Отца его, Роберта, не зря прозвали Дьяволом. Его поступки отличались даже в тот суровый век странной жестокостью, непредсказуемостью. Могучий воин, взрывной, диковатый (как и все потомки по мужской линии Хрольва Пешехода), он никому не прощал даже мелких ошибок, мстил с изощренностью, поражавшей всех. Даже на охоте был он свиреп и загадочен. Мог в любую минуту бросить все, отправиться домой – зачем, никто не знал. Нормандцы давно приняли христианство. Здесь, в Руане, в 1013-1014 годах крестился Олав, конунг Норвегии. Здесь строились церкви и монастыри. В Роберте же, христианине, оставалось еще очень много языческого, раскованного. Быть может, именно это противостояние двух могучих сил – христианского смирения и языческой непокорности – и являлось причиной всех его бед, всех «подвигов» Роберта Дьявола, который одновременно мог быть добрым и злым, верным другом и беспощадным мстителем…

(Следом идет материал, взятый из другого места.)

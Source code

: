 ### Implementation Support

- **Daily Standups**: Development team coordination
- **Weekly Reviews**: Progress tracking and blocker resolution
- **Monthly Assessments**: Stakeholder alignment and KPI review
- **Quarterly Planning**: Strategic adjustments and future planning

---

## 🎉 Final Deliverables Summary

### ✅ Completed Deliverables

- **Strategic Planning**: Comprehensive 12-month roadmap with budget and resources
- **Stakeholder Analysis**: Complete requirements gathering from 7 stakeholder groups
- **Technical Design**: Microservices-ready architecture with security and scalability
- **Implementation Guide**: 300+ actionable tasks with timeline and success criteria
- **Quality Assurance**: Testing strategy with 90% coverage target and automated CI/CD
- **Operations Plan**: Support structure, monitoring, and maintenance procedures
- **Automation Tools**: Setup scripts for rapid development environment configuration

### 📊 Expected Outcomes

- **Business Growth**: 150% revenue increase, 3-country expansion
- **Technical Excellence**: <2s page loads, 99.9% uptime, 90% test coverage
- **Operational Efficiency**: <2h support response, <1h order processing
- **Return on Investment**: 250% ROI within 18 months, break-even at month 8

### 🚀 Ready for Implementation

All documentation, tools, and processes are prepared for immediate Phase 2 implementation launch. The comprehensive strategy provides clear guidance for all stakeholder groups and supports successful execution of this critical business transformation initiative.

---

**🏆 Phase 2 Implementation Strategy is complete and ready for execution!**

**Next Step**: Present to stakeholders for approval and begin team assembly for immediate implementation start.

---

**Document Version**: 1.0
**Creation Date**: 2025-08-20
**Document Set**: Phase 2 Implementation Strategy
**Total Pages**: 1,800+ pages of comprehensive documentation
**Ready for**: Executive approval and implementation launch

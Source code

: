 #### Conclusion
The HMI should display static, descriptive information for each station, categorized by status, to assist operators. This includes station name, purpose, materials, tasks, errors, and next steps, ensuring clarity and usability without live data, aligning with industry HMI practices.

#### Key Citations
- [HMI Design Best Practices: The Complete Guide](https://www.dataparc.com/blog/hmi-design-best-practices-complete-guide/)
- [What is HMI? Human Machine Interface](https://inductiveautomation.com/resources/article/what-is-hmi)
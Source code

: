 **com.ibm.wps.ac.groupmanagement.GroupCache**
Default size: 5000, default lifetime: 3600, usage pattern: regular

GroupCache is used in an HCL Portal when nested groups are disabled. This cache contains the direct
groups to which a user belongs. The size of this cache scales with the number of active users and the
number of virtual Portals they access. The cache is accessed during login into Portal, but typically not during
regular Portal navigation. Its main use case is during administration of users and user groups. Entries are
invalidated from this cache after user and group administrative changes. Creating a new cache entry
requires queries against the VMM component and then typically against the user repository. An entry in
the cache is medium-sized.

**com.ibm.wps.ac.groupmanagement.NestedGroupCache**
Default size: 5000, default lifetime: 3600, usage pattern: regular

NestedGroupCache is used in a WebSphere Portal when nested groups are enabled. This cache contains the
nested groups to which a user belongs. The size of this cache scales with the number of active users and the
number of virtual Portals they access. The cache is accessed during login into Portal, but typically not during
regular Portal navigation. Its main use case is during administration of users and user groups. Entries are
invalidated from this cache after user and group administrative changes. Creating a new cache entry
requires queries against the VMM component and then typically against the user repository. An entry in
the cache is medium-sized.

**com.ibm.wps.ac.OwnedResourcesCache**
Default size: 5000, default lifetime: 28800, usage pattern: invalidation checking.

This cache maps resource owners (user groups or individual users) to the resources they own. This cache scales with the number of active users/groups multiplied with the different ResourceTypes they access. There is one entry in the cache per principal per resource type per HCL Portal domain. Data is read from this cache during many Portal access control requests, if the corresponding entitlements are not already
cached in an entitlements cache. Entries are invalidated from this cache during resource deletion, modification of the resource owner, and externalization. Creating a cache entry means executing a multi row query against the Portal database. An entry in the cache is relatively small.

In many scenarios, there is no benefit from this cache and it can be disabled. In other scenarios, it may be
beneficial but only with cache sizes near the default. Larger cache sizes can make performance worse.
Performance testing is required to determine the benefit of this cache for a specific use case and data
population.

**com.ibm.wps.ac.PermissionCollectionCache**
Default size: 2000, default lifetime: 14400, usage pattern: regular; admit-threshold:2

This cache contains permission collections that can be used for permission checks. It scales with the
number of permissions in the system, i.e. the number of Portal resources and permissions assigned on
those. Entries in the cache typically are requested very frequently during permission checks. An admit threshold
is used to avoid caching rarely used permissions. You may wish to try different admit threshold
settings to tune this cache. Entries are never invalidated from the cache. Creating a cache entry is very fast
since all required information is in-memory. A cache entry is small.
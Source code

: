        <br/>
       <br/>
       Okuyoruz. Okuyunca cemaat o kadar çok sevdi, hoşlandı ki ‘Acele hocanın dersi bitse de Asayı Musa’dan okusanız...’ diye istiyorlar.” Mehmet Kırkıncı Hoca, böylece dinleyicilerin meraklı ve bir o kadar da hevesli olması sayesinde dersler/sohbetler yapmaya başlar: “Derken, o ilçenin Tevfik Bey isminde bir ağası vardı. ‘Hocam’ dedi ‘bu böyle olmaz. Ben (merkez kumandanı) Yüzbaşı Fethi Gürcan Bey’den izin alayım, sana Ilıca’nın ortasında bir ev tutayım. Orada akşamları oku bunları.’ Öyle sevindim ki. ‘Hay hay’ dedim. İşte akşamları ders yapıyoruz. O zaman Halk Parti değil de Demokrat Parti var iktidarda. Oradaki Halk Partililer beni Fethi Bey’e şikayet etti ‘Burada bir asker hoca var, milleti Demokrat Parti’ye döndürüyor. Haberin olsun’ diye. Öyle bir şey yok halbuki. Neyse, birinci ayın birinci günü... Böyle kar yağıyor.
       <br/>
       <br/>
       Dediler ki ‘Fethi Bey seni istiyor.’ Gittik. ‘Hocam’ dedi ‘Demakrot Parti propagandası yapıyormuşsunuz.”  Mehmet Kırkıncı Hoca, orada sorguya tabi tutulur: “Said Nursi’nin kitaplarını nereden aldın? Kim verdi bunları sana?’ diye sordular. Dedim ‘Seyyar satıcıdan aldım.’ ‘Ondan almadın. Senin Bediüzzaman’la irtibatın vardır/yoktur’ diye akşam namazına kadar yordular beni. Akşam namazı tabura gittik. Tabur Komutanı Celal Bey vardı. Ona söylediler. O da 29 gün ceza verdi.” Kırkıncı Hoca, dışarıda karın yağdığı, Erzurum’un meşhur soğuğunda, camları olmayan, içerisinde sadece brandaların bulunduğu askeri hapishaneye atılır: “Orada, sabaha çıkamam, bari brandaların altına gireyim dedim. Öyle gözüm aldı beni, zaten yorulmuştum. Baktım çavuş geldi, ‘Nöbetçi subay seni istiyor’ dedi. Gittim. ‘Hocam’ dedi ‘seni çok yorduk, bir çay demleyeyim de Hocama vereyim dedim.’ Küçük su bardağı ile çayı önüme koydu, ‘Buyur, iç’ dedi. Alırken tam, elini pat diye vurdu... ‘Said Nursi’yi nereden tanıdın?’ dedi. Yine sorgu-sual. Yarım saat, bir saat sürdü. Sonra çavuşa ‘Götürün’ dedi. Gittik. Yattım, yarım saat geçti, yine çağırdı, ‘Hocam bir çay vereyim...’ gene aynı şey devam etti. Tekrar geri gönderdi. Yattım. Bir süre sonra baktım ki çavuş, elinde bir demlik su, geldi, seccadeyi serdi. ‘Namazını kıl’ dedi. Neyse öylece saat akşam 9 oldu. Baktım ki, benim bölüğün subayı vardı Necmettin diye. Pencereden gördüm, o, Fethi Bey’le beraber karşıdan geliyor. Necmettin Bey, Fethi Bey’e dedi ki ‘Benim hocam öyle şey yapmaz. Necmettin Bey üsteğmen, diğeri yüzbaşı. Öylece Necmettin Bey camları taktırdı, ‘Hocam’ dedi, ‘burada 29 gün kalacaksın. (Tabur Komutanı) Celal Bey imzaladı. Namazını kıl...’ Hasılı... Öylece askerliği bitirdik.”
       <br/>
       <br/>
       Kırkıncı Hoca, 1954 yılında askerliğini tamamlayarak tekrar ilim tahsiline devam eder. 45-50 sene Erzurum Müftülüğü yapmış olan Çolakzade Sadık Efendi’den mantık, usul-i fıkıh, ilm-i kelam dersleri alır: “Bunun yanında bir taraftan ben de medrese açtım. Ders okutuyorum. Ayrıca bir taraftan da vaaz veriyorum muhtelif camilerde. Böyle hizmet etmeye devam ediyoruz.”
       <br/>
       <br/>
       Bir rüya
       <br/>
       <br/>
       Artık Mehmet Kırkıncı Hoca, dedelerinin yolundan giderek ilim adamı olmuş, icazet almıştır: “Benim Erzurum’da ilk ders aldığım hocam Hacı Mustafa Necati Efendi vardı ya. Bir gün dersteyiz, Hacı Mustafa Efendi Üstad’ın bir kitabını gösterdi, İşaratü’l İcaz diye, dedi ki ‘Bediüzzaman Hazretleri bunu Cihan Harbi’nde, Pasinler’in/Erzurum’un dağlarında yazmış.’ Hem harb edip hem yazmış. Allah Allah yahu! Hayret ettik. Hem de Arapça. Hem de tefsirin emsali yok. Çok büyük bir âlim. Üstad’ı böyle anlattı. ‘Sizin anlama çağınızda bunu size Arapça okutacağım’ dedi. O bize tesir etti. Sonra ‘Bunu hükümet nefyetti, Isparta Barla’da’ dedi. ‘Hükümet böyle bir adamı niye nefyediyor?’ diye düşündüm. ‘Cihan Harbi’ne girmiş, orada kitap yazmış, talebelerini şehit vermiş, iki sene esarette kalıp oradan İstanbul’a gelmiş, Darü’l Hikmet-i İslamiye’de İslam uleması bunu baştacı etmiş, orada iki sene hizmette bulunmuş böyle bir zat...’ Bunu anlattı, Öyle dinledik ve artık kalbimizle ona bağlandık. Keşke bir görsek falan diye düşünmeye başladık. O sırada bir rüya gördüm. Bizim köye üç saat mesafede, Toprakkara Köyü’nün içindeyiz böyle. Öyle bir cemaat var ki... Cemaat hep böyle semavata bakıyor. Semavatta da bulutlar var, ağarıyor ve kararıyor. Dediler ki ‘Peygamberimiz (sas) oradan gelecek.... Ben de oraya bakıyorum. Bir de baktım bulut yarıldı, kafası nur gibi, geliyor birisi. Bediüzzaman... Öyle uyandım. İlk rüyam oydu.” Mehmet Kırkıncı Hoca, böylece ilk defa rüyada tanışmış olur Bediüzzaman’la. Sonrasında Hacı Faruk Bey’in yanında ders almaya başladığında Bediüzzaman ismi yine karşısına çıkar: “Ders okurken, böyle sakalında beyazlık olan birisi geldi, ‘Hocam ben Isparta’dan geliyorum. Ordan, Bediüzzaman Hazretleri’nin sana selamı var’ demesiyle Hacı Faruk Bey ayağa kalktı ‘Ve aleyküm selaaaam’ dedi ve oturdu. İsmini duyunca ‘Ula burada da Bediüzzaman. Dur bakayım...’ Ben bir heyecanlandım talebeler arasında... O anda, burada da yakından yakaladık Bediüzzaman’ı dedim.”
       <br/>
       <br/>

С удачной охоты скакал он как-то лесным кривотропьем домой. Друзья скакали рядом. Лес дрожал под ударами копыт. Дикий гогот людских глоток пугал зверя и птицу, людей пугал. Мимо ручья скакали всадники. Роберт остановил коня. В ясной воде небольшой лесной речки полоскали белье молодые девушки: какого охотника оставит равнодушным эта картина!

Солнце веселилось брызгами; речка, извиваясь между кустами, играла прядями водорослей; по колено в воде, холода не боясь, стояли полоскальщицы; и белое белье, скрученное в толстые канаты, держали они у груди, поглядывая робко на обомлевшего дюка Нормандии, на застывших в ожидании всадников. Что скажет хозяин? Какая мысль взбредет ему в голову? Все молчали, ждали. Даже кони, приученные к дисциплине, а, лучше сказать, к дикой воле Роберта Дьявола, стояли статуями, боясь шевельнуть хвостами. Одна из полоскальщиц с высокоподвернутым подолом, поправила волосы, шагнула к берегу, на ходу сбросила подол, подол намок, прилип к икрам. Девушка вышла из воды, услышала осторожный, всех удививший голос дюка;

– Кто это?

Но не испугалась: Роберт смотрел на подругу ее, дочь кожевника из Фалеза, где все полоскальщицы жили.

– Как зовут тебя? – спросил Дьявол громче, обращаясь уже к дочери кожевника.